Born into a family steeped in the American experience, a distant cousin of Roger Sherman, the brothers William Tecumseh Sherman and John Sherman, Calvin Coolidge and Franklin Delano Roosevelt, with recent immigrant blood from Sweden, Gotland, Devonshire England and Jewish towns in Galizia mixing with branches that came to this land at every earlier part of its history to the Mayflower and others whose roots are forever shrouded in mystery, Carl Peter Klapper grew up with a strong sense of responsibility for our Republic and a keen interest in helping it and its citizens realize their promise and destiny. He learned to read when he was three and also showed an early aptitude for mathematics and music. Accelerating through his education wherever allowed, he used his free time when not working ahead starting many of the books and musical compositions he would complete later in life.

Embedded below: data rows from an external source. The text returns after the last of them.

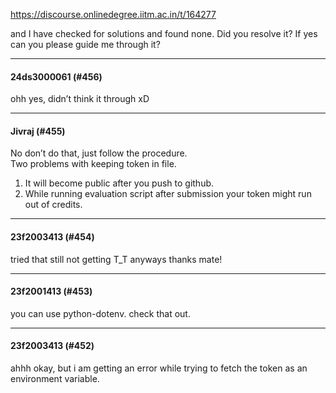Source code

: https://discourse.onlinedegree.iitm.ac.in/t/164277

and I have checked for solutions and found none. Did you resolve it? If yes can you please guide me through it?</p><hr>

<h4>24ds3000061 (#456)</h4>
<p>ohh yes, didn’t think it through xD</p><hr>

<h4>Jivraj (#455)</h4>
<p>No don’t do that, just follow the procedure.<br/>
Two problems with keeping token in file.</p>
<ol>
<li>It will become public after you push to github.</li>
<li>While running evaluation script after submission your token might run out of credits.</li>
</ol><hr>

<h4>23f2003413 (#454)</h4>
<p>tried that still not getting T_T anyways thanks mate!</p><hr>

<h4>23f2001413 (#453)</h4>
<p>you can use python-dotenv. check that out.</p><hr>

<h4>23f2003413 (#452)</h4>
<p>ahhh okay, but i am getting an error while trying to fetch the token as an environment variable.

After graduating from high school ninth in his class, he attended Grinnell College in Iowa, where he studied mathematics and economics, as well as a broad range of other subjects, including Latin poetry and history. When Representative John B. Anderson from Illinois came to speak at Grinnell's Herrick Chapel, he was so impressed by a comment by Mr. Klapper about resource taxation in the question and comment period after his talk, that he approached him afterwards to say "You are a very wise man."

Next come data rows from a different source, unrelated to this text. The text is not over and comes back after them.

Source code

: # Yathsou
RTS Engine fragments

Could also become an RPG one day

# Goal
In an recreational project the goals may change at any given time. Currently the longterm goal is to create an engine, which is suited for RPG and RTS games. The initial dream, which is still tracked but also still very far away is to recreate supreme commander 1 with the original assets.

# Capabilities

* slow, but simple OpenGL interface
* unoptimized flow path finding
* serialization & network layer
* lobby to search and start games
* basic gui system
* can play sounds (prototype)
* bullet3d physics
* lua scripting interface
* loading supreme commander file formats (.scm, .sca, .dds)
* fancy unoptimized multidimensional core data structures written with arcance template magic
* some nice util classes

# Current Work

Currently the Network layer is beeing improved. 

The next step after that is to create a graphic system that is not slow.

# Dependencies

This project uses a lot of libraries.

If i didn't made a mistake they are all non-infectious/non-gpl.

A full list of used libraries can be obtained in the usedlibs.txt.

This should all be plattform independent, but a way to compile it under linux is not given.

His graduation from Grinnell was followed by a four year career as an Industry Economist for the Federal Energy Regulatory Commission. While there, Mr. Klapper wrote several letters to the editor of The Washington Post on the issues of the day, including the removal of the restrictions made by Regulation Q on the rates banks could pay their depositors, for which he also lobbied personally and by letter. Mr. Klapper continued writing poetry and prose and composing music and songs, as well as playing in the Greenbelt Band, singing in the Oratorio Society of Washington and playing rugby for Club Sudamericano de Rugby aka "Sud".